LONDON (Reuters) - Oil fell by $1 a barrel on Monday as signs of growing U.S. production outweighed optimism that many other producers, including Russia, were sticking to a deal to cut supplies in a bid to bolster the market.
A stronger U.S. dollar also weighed as the currency surge made it more expensive to hold dollar-denominated commodities.
Brent crude futures were down $1.01, or 1.8 percent, at $56.09 a barrel at 1006 GMT. U.S. crude futures were trading at $52.99 per barrel, down $1, or 1.85 percent.
"We see the optimism surrounding OPEC and non-OPEC production cuts being counterbalanced by fears of higher U.S. crude production as the higher rig count of last Friday still weighs," said Hans van Cleef, senior energy economist at ABN Amro.
Last week, U.S. energy companies added oil rigs for a 10th week in a row, Baker Hughes data showed, extending a recovery in activity into an eighth month as crude prices remained at levels at which many drillers can operate profitably.
This raised concerns that U.S. production is increasing and undermining efforts by the Organization of the Petroleum Exporting Countries and others to cut output.
Rising exports from Iran also added to bearish sentiment.
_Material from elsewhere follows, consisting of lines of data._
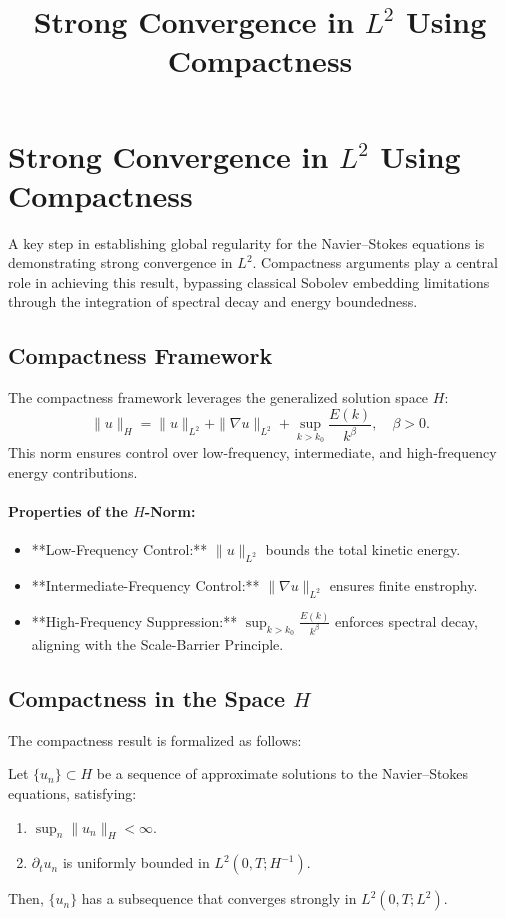\documentclass[12pt]{article}
\theoremstyle{definition}
\begin{document}
\title{Strong Convergence in $L^2$ Using Compactness}
\author{}
\date{}
\maketitle

\section{Strong Convergence in $L^2$ Using Compactness}

A key step in establishing global regularity for the Navier--Stokes equations is demonstrating strong convergence in $L^2$. Compactness arguments play a central role in achieving this result, bypassing classical Sobolev embedding limitations through the integration of spectral decay and energy boundedness.

\subsection{Compactness Framework}
The compactness framework leverages the generalized solution space $H$:
\begin{equation}
\|u\|_H = \|u\|_{L^2} + \|\nabla u\|_{L^2} + \sup_{k > k_0} \frac{E(k)}{k^\beta}, \quad \beta > 0.
\end{equation}
This norm ensures control over low-frequency, intermediate, and high-frequency energy contributions.

\paragraph{Properties of the $H$-Norm:}
\begin{itemize}
    \item **Low-Frequency Control:** $\|u\|_{L^2}$ bounds the total kinetic energy.
    \item **Intermediate-Frequency Control:** $\|\nabla u\|_{L^2}$ ensures finite enstrophy.
    \item **High-Frequency Suppression:** $\sup_{k > k_0} \frac{E(k)}{k^\beta}$ enforces spectral decay, aligning with the Scale-Barrier Principle.
\end{itemize}

\subsection{Compactness in the Space $H$}
The compactness result is formalized as follows:

\begin{theorem}[Compactness in $L^2$]
Let $\{u_n\} \subset H$ be a sequence of approximate solutions to the Navier--Stokes equations, satisfying:
\begin{enumerate}
    \item $\sup_n \|u_n\|_H < \infty$.
    \item $\partial_t u_n$ is uniformly bounded in $L^2(0, T; H^{-1})$.
\end{enumerate}
Then, $\{u_n\}$ has a subsequence that converges strongly in $L^2(0, T; L^2)$.
\end{theorem}
\end{document}
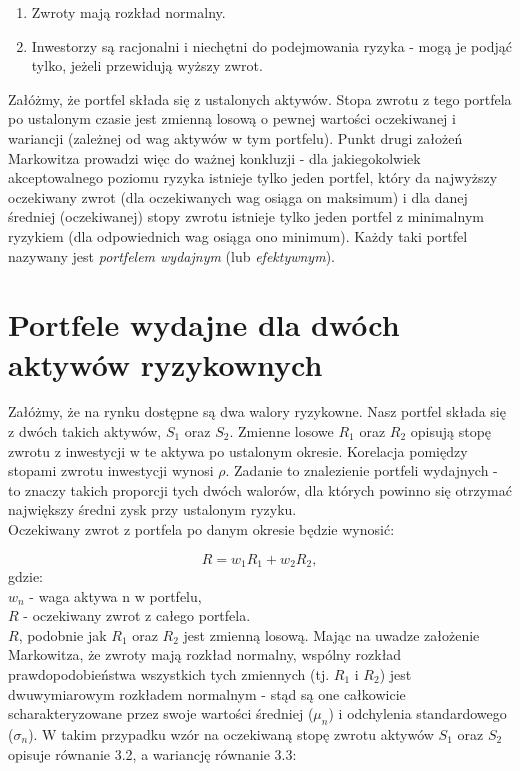 \documentclass[magister]{dyplom}
\begin{document}
\begin{enumerate}
	\item Zwroty mają rozkład normalny.
	\item Inwestorzy są racjonalni i niechętni do podejmowania ryzyka - mogą je podjąć tylko, jeżeli przewidują wyższy zwrot.
\end{enumerate}

Załóżmy, że portfel składa się z ustalonych aktywów. Stopa zwrotu z tego portfela po ustalonym czasie jest zmienną losową o pewnej wartości oczekiwanej i wariancji (zależnej od wag aktywów w tym portfelu).
Punkt drugi założeń Markowitza prowadzi więc do ważnej konkluzji - dla jakiegokolwiek akceptowalnego poziomu ryzyka istnieje tylko jeden portfel, który da najwyższy oczekiwany zwrot (dla oczekiwanych wag osiąga on maksimum) i dla danej średniej (oczekiwanej) stopy zwrotu istnieje tylko jeden portfel z minimalnym ryzykiem (dla odpowiednich wag osiąga ono minimum). Każdy taki portfel nazywany jest \textit{portfelem wydajnym} (lub \textit{efektywnym}).\par

\section{Portfele wydajne dla dwóch aktywów ryzykownych} 

Załóżmy, że na rynku dostępne są dwa walory ryzykowne. Nasz portfel składa się z dwóch takich aktywów, $S_1$ oraz $S_2$. Zmienne losowe $R_1$ oraz $R_2$ opisują stopę zwrotu z inwestycji w te aktywa po ustalonym okresie. Korelacja pomiędzy stopami zwrotu inwestycji wynosi $\rho$. Zadanie to znalezienie portfeli wydajnych - to znaczy takich proporcji tych dwóch walorów, dla których powinno się otrzymać największy średni zysk przy ustalonym ryzyku.\\
Oczekiwany zwrot z portfela po danym okresie będzie wynosić:

\begin{equation}
	R = w_1R_1 + w_2R_2,
\end{equation}
gdzie:\\
$w_n$ - waga aktywa n w portfelu,\\
$R$ - oczekiwany zwrot z całego portfela.\\
$R$, podobnie jak $R_1$ oraz $R_2$ jest zmienną losową. Mając na uwadze założenie Markowitza, że zwroty mają rozkład normalny, wspólny rozkład prawdopodobieństwa wszystkich tych zmiennych (tj. $R_1$ i $R_2$) jest dwuwymiarowym rozkładem normalnym - stąd są one całkowicie scharakteryzowane przez swoje wartości średniej ($\mu_n$) i odchylenia standardowego ($\sigma_n$). W takim przypadku wzór na oczekiwaną stopę zwrotu aktywów $S_1$ oraz $S_2$ opisuje równanie 3.2, a wariancję równanie 3.3:
\end{document}
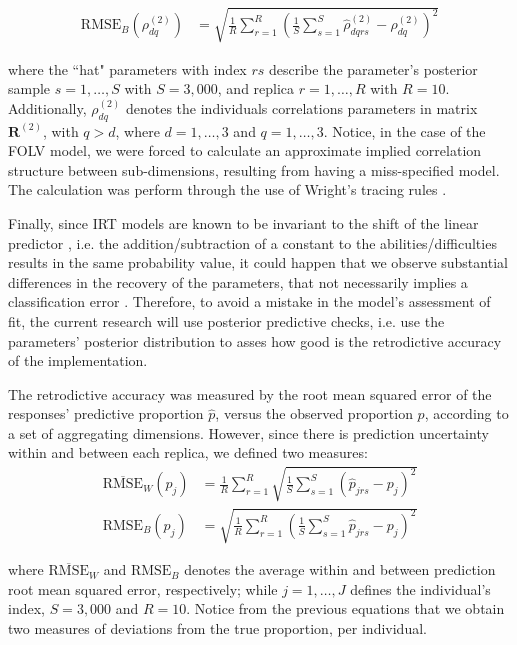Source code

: %
\begin{align}
	\text{RMSE}_{B} \left( \rho^{(2)}_{dq} \right) &=\sqrt{\frac{1}{R} \sum_{r=1}^{R} \left( \frac{1}{S} \sum_{s=1}^{S} \hat{\rho}^{(2)}_{dqrs} - \rho^{(2)}_{dq} \right)^2}
\end{align}

\noindent where the ``hat" parameters with index $rs$ describe the parameter's posterior sample $s=1, \dots, S$ with $S=3,000$, and replica $r=1, \dots, R$ with $R=10$. Additionally, $\rho^{(2)}_{dq}$ denotes the individuals correlations parameters in matrix $\boldsymbol{R}^{(2)}$, with $q>d$, where $d=1,\dots,3$ and $q=1,\dots,3$. Notice, in the case of the FOLV model, we were forced to calculate an approximate implied correlation structure between sub-dimensions, resulting from having a miss-specified model. The calculation was perform through the use of Wright's tracing rules \cite{Beaujean_2014}.

Finally, since IRT models are known to be invariant to the shift of the linear predictor \cite{Baker_et_al_1992, Bock_1972}, i.e. the addition/subtraction of a constant to the abilities/difficulties results in the same probability value, it could happen that we observe substantial differences in the recovery of the parameters, that not necessarily implies a classification error  \cite{Wollack_2002}. Therefore, to avoid a mistake in the model's assessment of fit, the current research will use posterior predictive checks, i.e. use the parameters' posterior distribution to asses how good is the retrodictive accuracy of the implementation.

The retrodictive accuracy was measured by the root mean squared error of the responses' predictive proportion $\hat{p}$, versus the observed proportion $p$, according to a set of aggregating dimensions. However, since there is prediction uncertainty within and between each replica, we defined two measures:
%
\begin{align}
	\overline{\text{RMSE}}_{W} \left( p_{j} \right) &= \frac{1}{R} \sum_{r=1}^{R} \sqrt{ \frac{1}{S} \sum_{s=1}^{S} \left( \hat{p}_{jrs} - p_{j} \right)^2} \\
	\text{RMSE}_{B} \left( p_{j} \right) &= \sqrt{ \frac{1}{R} \sum_{r=1}^{R}  \left( \frac{1}{S} \sum_{s=1}^{S} \hat{p}_{jrs} - p_{j} \right)^2} 
\end{align}

\noindent where $\overline{\text{RMSE}}_{W}$ and $\text{RMSE}_{B}$ denotes the average within and between prediction root mean squared error, respectively; while $j=1,\dots,J$ defines the individual's index, $S=3,000$ and $R=10$. Notice from the previous equations that we obtain two measures of deviations from the true proportion, per individual.

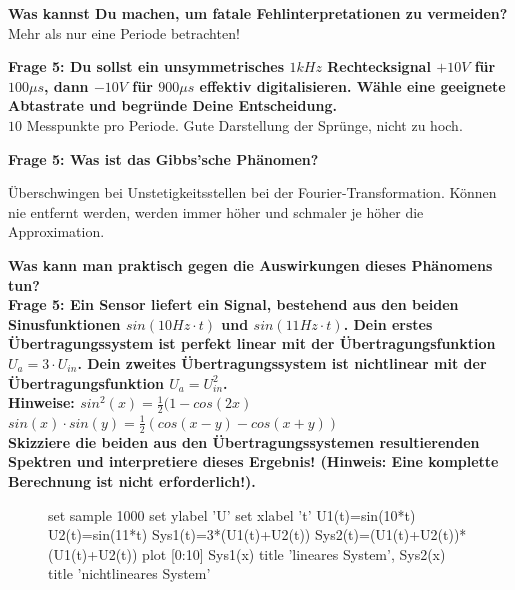 \documentclass[11pt,a4paper]{scrartcl}
\begin{document}
\textbf{Was kannst Du machen, um fatale Fehlinterpretationen zu vermeiden?}\\
Mehr als nur eine Periode betrachten!

\textbf{Frage 5: Du sollst ein unsymmetrisches $1kHz$ Rechtecksignal $+10V$ für $100\mu s$, dann $-10V$ für $900\mu s$ effektiv digitalisieren. Wähle eine geeignete Abtastrate und begründe Deine Entscheidung.}\\
$10$ Messpunkte pro Periode. Gute Darstellung der Sprünge, nicht zu hoch.

\textbf{Frage 5: Was ist das Gibbs'sche Phänomen?}
\begin{center}
\end{center}
Überschwingen bei Unstetigkeitsstellen bei der Fourier-Transformation. Können nie entfernt werden, werden immer höher und schmaler je höher die Approximation.

\textbf{Was kann man praktisch gegen die Auswirkungen dieses Phänomens tun?}\\
\newpage
\textbf{Frage 5: Ein Sensor liefert ein Signal, bestehend aus den beiden Sinusfunktionen $sin(10Hz \cdot t)$ und $sin(11Hz \cdot t)$. Dein erstes Übertragungssystem ist perfekt linear mit der Übertragungsfunktion
$U_{a} = 3 \cdot U_{in}$. Dein zweites Übertragungssystem ist nichtlinear mit der Übertragungsfunktion $U_a =  U_{in}^2$. \\Hinweise: $sin^2(x)=\frac{1}{2}(1-cos(2x)$\\$sin(x)\cdot sin(y) = \frac{1}{2}(cos(x-y)-cos(x+y))$\\ 
Skizziere die beiden aus den Übertragungssystemen resultierenden Spektren und interpretiere dieses Ergebnis! (Hinweis: Eine komplette Berechnung ist nicht erforderlich!).}\\
\begin{figure}[H]
	\centering
	\begin{gnuplot}[terminal=pdf]
			set sample 1000
			set ylabel 'U'
			set xlabel 't'
			U1(t)=sin(10*t)
			U2(t)=sin(11*t)
			Sys1(t)=3*(U1(t)+U2(t))
			Sys2(t)=(U1(t)+U2(t))*(U1(t)+U2(t))
			plot [0:10] Sys1(x) title 'lineares System', Sys2(x) title 'nichtlineares System'
	\end{gnuplot}
\end{figure}
\end{document}
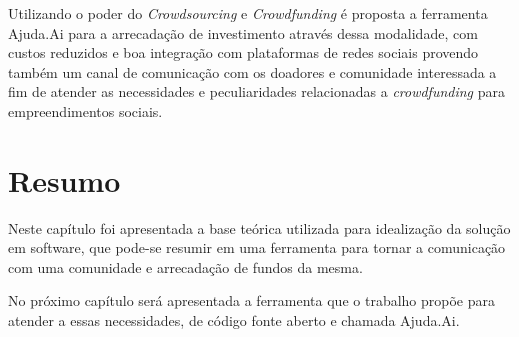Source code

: Utilizando o poder do \emph{Crowdsourcing} e \emph{Crowdfunding} é proposta a ferramenta Ajuda.Ai para a arrecadação de investimento através dessa modalidade, com custos reduzidos e boa integração com plataformas de redes sociais provendo também um canal de comunicação com os doadores e comunidade interessada a fim de atender as necessidades e peculiaridades relacionadas a \emph{crowdfunding} para empreendimentos sociais.



\section*{Resumo}
Neste capítulo foi apresentada a base teórica utilizada para idealização da solução em software, que pode-se resumir em uma ferramenta para tornar a comunicação com uma comunidade e arrecadação de fundos da mesma.

No próximo capítulo será apresentada a ferramenta que o trabalho propõe para atender a essas necessidades, de código fonte aberto e chamada Ajuda.Ai.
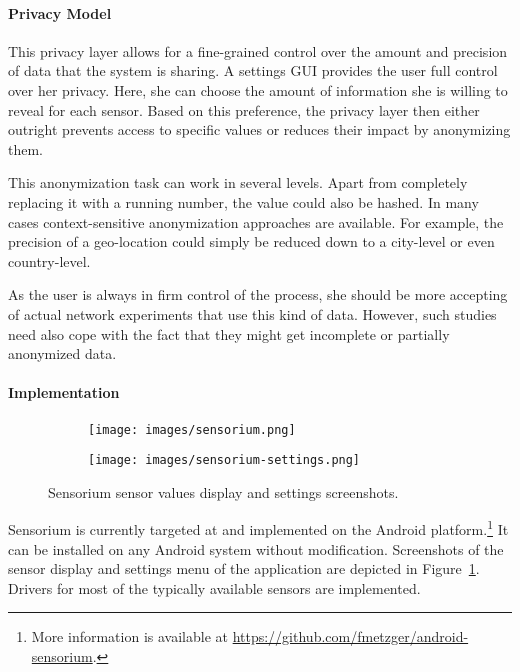 \paragraph{Privacy Model}

This privacy layer allows for a fine-grained control over the amount and precision of data that the system is sharing. A settings \acrshort{GUI} provides the user full control over her privacy. Here, she can choose the amount of information she is willing to reveal for each sensor. Based on this preference, the privacy layer then either outright prevents access to specific values or reduces their impact by anonymizing them.

This anonymization task can work in several levels. Apart from completely replacing it with a running number, the value could also be hashed. In many cases context-sensitive anonymization approaches are available. For example, the precision of a geo-location could simply be reduced down to a city-level or even country-level.

As the user is always in firm control of the process, she should be more accepting of actual network experiments that use this kind of data. However, such studies need also cope with the fact that they might get incomplete or partially anonymized data.


\paragraph{Implementation}

\begin{figure}[htb]
	\centering
	\begin{subfigure}[b]{0.45\textwidth}
		\texttt{[image: images/sensorium.png]}
	\end{subfigure}%
	\hfill
	\begin{subfigure}[b]{0.45\textwidth}
		\texttt{[image: images/sensorium-settings.png]}
	\end{subfigure}%
	\caption{Sensorium sensor values display and settings screenshots.}
\label{c5:fig:sensorium}
\end{figure}

Sensorium is currently targeted at and implemented on the Android platform.\footnote{More information is available at \url{https://github.com/fmetzger/android-sensorium}.} It can be installed on any Android system without modification. Screenshots of the sensor display and settings menu of the application are depicted in Figure~\ref{c5:fig:sensorium}. Drivers for most of the typically available sensors are implemented.

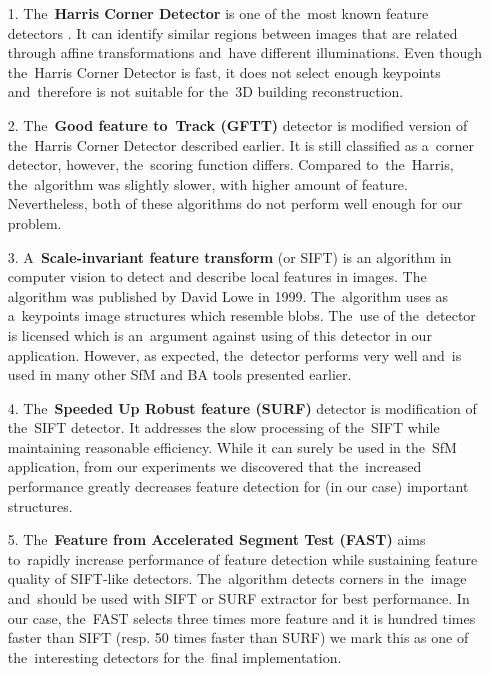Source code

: 	
\begin{itemize}
	\item[1.] The~\textbf{Harris Corner Detector} is one of the~most known feature detectors . It can identify similar regions between images that are related through affine transformations and~have different illuminations. Even though the~Harris Corner Detector is fast, it does not select enough keypoints and~therefore is not suitable for the~3D building reconstruction. \cite{www:harris}
	
	\item[2.] The~\textbf{Good feature to~Track (GFTT)} detector is modified version of the~Harris Corner Detector described earlier. It is still classified as a~corner detector, however, the~scoring function differs. Compared to~the~Harris, the~algorithm was slightly slower, with higher amount of feature. Nevertheless, both of these algorithms do not perform well enough for our problem. \cite{article:gftt}
	
	\item[3.] A~\textbf{Scale-invariant feature transform} (or SIFT) is an algorithm in computer vision to detect and describe local features in images. The algorithm was published by David Lowe in 1999. The~algorithm uses as a~keypoints image structures which resemble blobs. The~use of the~detector is licensed which is an~argument against using of this detector in our application. However, as expected, the~detector performs very well and~is used in many other SfM and BA tools presented earlier. \cite{article:sift}
	
	\item[4.] The~\textbf{Speeded Up Robust feature (SURF)} detector is modification of the~SIFT detector. It addresses the slow processing of the~SIFT while maintaining reasonable efficiency. While it can surely be used in the~SfM application, from our experiments we discovered that the~increased performance greatly decreases feature detection for (in our case) important structures.  \cite{www:surf}
	
	\item[5.] The~\textbf{Feature from Accelerated Segment Test (FAST)} aims to~rapidly increase performance of feature detection while sustaining feature quality of SIFT-like detectors. The~algorithm detects corners in the~image and~should be used with SIFT or SURF extractor for best performance. In our case,  the~FAST selects three times more feature and it is hundred times faster than SIFT (resp. 50 times faster than SURF) we mark this as one of the~interesting detectors for the~final implementation. \cite{article:fast}
	

\end{itemize}
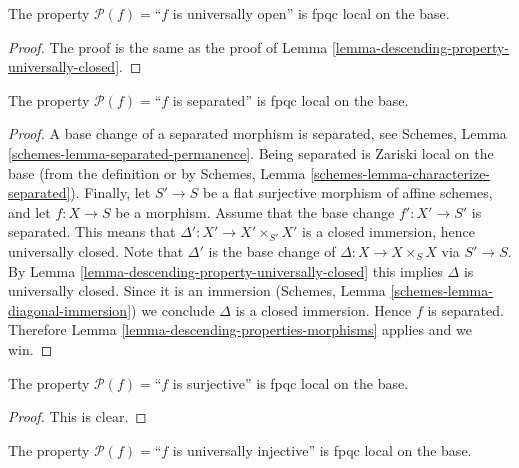 \begin{lemma}
\label{lemma-descending-property-universally-open}
The property $\mathcal{P}(f) =$``$f$ is universally open''
is fpqc local on the base.
\end{lemma}

\begin{proof}
The proof is the same as the proof of
Lemma \ref{lemma-descending-property-universally-closed}.
\end{proof}

\begin{lemma}
\label{lemma-descending-property-separated}
The property $\mathcal{P}(f) =$``$f$ is separated''
is fpqc local on the base.
\end{lemma}

\begin{proof}
A base change of a separated morphism is separated, see
Schemes, Lemma \ref{schemes-lemma-separated-permanence}.
Being separated is Zariski local on the base (from the
definition or by
Schemes, Lemma \ref{schemes-lemma-characterize-separated}).
Finally, let
$S' \to S$ be a flat surjective morphism of affine schemes,
and let $f : X \to S$ be a morphism. Assume that the base change
$f' : X' \to S'$ is separated. This means that
$\Delta' : X' \to X'\times_{S'} X'$ is a closed immersion,
hence universally closed.
Note that $\Delta'$ is the base change of $\Delta : X \to X \times_S X$
via $S' \to S$. By Lemma \ref{lemma-descending-property-universally-closed}
this implies $\Delta$ is universally closed. Since it is
an immersion
(Schemes, Lemma \ref{schemes-lemma-diagonal-immersion})
we conclude $\Delta$ is a closed immersion.
Hence $f$ is separated.
Therefore Lemma \ref{lemma-descending-properties-morphisms} applies and we win.
\end{proof}

\begin{lemma}
\label{lemma-descending-property-surjective}
The property $\mathcal{P}(f) =$``$f$ is surjective''
is fpqc local on the base.
\end{lemma}

\begin{proof}
This is clear.
\end{proof}

\begin{lemma}
\label{lemma-descending-property-universally-injective}
The property $\mathcal{P}(f) =$``$f$ is universally injective''
is fpqc local on the base.
\end{lemma}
Iran has sold more than 13 million barrels of oil held on tankers at sea, capitalising on its exemption from a global deal to cut production in order to regain market share and court new buyers.
In Iraq, OPEC's second-biggest producer, a record 3.51 million barrels per day (bpd) were exported from its port in Basra in December, officials said, although they added that the country would comply with its commitment to lower output by an average of 210,000 bpd from January.
On the other hand, Russia, one of the world's largest crude producers, appeared to be sticking to the agreement to cut as Russian energy market sources told Reuters the country's output had slipped in the first week of the month.
Oil and gas condensate output averaged 11.1 million bpd from Jan. 1 to Jan. 8, down from October's 11.247 million bpd, according to two sources.